NOTE: Since tensorflow-io is able to detect and uncompress the MNIST dataset automatically if needed, we can pass the URL's for the compressed files (gzip) to the API call as is.

Please check the official documentation for more detailed and interesting usages of the package.

Installation

Python Package

The tensorflow-io Python package can be installed with pip directly using:

$ pip install tensorflow-io

People who are a little more adventurous can also try our nightly binaries:

$ pip install tensorflow-io-nightly

To ensure you have a version of TensorFlow that is compatible with TensorFlow-IO, you can specify the tensorflow extra requirement during install:

pip install tensorflow-io[tensorflow]

Similar extras exist for the tensorflow-gpu, tensorflow-cpu and tensorflow-rocm packages.

Docker Images

In addition to the pip packages, the docker images can be used to quickly get started.

For stable builds:

$ docker pull tfsigio/tfio:latest
$ docker run -it --rm --name tfio-latest tfsigio/tfio:latest

For nightly builds:

$ docker pull tfsigio/tfio:nightly
$ docker run -it --rm --name tfio-nightly tfsigio/tfio:nightly

R Package

Once the tensorflow-io Python package has been successfully installed, you can install the development version of the R package from GitHub via the following:

if (!require("remotes")) install.packages("remotes")
remotes::install_github("tensorflow/io", subdir = "R-package")

TensorFlow Version Compatibility

To ensure compatibility with TensorFlow, it is recommended to install a matching version of TensorFlow I/O according to the table below. You can find the list of releases here.

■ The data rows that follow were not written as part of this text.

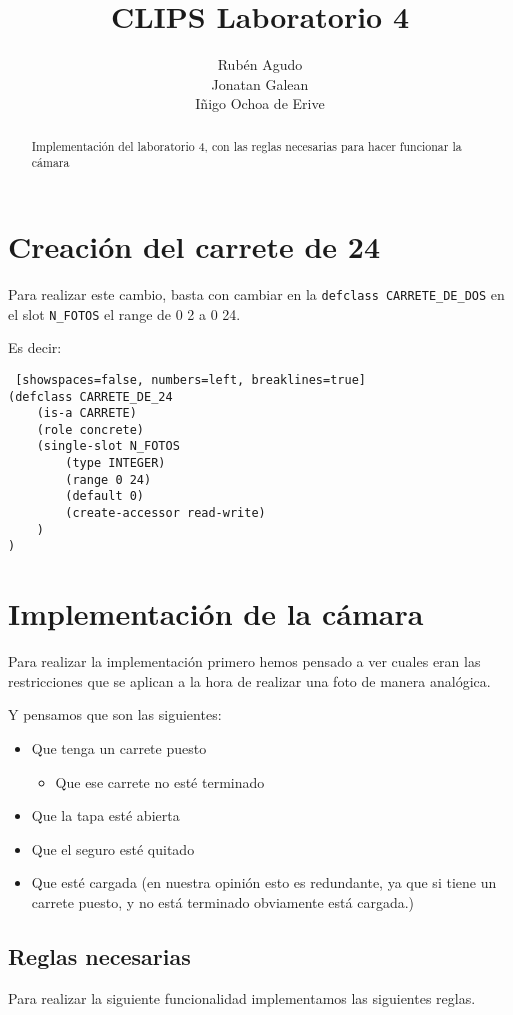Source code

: \documentclass[hidelinks]{scrreprt}
\title{CLIPS Laboratorio 4}
\author{Rub\'{e}n Agudo \\
    Jonatan Galean \\
    I\~{n}igo Ochoa de Erive}
\begin{document}
\maketitle
\tableofcontents

\begin{abstract}
    Implementaci\'{o}n del laboratorio 4, con las reglas
    necesarias para hacer funcionar la c\'{a}mara
\end{abstract}

\chapter{Creaci\'{o}n del carrete de 24}
Para realizar este cambio, basta con cambiar en la \texttt{defclass CARRETE\_DE\_DOS}
en el slot \texttt{N\_FOTOS} el range de 0 2 a 0 24.

Es decir:
\begin{lstlisting} [showspaces=false, numbers=left, breaklines=true]
(defclass CARRETE_DE_24
    (is-a CARRETE)
    (role concrete)
    (single-slot N_FOTOS
        (type INTEGER)
        (range 0 24)
        (default 0)
        (create-accessor read-write)
    )
)
\end{lstlisting}

\chapter{Implementaci\'{o}n de la c\'{a}mara}
Para realizar la implementaci\'{o}n primero hemos pensado a ver cuales eran 
las restricciones que se aplican a la hora de realizar una foto de manera anal\'{o}gica.

Y pensamos que son las siguientes:
\begin{itemize}
    \item Que tenga un carrete puesto
    \begin{itemize}
        \item Que ese carrete no est\'{e} terminado
    \end{itemize}
    \item Que la tapa est\'{e} abierta
    \item Que el seguro est\'{e} quitado
    \item Que est\'{e} cargada (en nuestra opini\'{o}n esto
    es redundante, ya que si tiene un carrete puesto, y no est\'{a} terminado
    obviamente est\'{a} cargada.)
\end{itemize}

\section{Reglas necesarias}
Para realizar la siguiente funcionalidad implementamos las siguientes reglas.
\end{document}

TensorFlow I/O Version TensorFlow Compatibility Release Date
0.23.1 2.7.x Dec 15, 2021
0.23.0 2.7.x Dec 14, 2021
0.22.0 2.7.x Nov 10, 2021
0.21.0 2.6.x Sep 12, 2021
0.20.0 2.6.x Aug 11, 2021
0.19.1 2.5.x Jul 25, 2021
0.19.0 2.5.x Jun 25, 2021
0.18.0 2.5.x May 13, 2021
0.17.1 2.4.x Apr 16, 2021
0.17.0 2.4.x Dec 14, 2020
0.16.0 2.3.x Oct 23, 2020
0.15.0 2.3.x Aug 03, 2020
0.14.0 2.2.x Jul 08, 2020
0.13.0 2.2.x May 10, 2020
0.12.0 2.1.x Feb 28, 2020
0.11.0 2.1.x Jan 10, 2020
0.10.0 2.0.x Dec 05, 2019
0.9.1 2.0.x Nov 15, 2019
0.9.0 2.0.x Oct 18, 2019
0.8.1 1.15.x Nov 15, 2019
0.8.0 1.15.x Oct 17, 2019
0.7.2 1.14.x Nov 15, 2019
0.7.1 1.14.x Oct 18, 2019
0.7.0 1.14.x Jul 14, 2019
0.6.0 1.13.x May 29, 2019
0.5.0 1.13.x Apr 12, 2019
0.4.0 1.13.x Mar 01, 2019
0.3.0 1.12.0 Feb 15, 2019
0.2.0 1.12.0 Jan 29, 2019
0.1.0 1.12.0 Dec 16, 2018

Performance Benchmarking

We use github-pages to document the results of API performance benchmarks. The benchmark job is triggered on every commit to master branch and facilitates tracking performance w.r.t commits.

Contributing

Tensorflow I/O is a community led open source project. As such, the project depends on public contributions, bug-fixes, and documentation. Please see:

Build Status and CI

Build Status
Linux CPU Python 2 Status
Linux CPU Python 3 Status
Linux GPU Python 2 Status
Linux GPU Python 3 Status

Because of manylinux2010 requirement, TensorFlow I/O is built with Ubuntu:16.04 + Developer Toolset 7 (GCC 7.3) on Linux. Configuration with Ubuntu 16.04 with Developer Toolset 7 is not exactly straightforward. If the system have docker installed, then the following command will automatically build manylinux2010 compatible whl package:

#!/usr/bin/env bash

ls dist/*
for f in dist/*.whl; do
  docker run -i --rm -v $PWD:/v -w /v --net=host quay.io/pypa/manylinux2010_x86_64 bash -x -e /v/tools/build/auditwheel repair --plat manylinux2010_x86_64 $f
done
sudo chown -R $(id -nu):$(id -ng) .
ls wheelhouse/*

It takes some time to build, but once complete, there will be python 3.5, 3.6, 3.7 compatible whl packages available in wheelhouse directory.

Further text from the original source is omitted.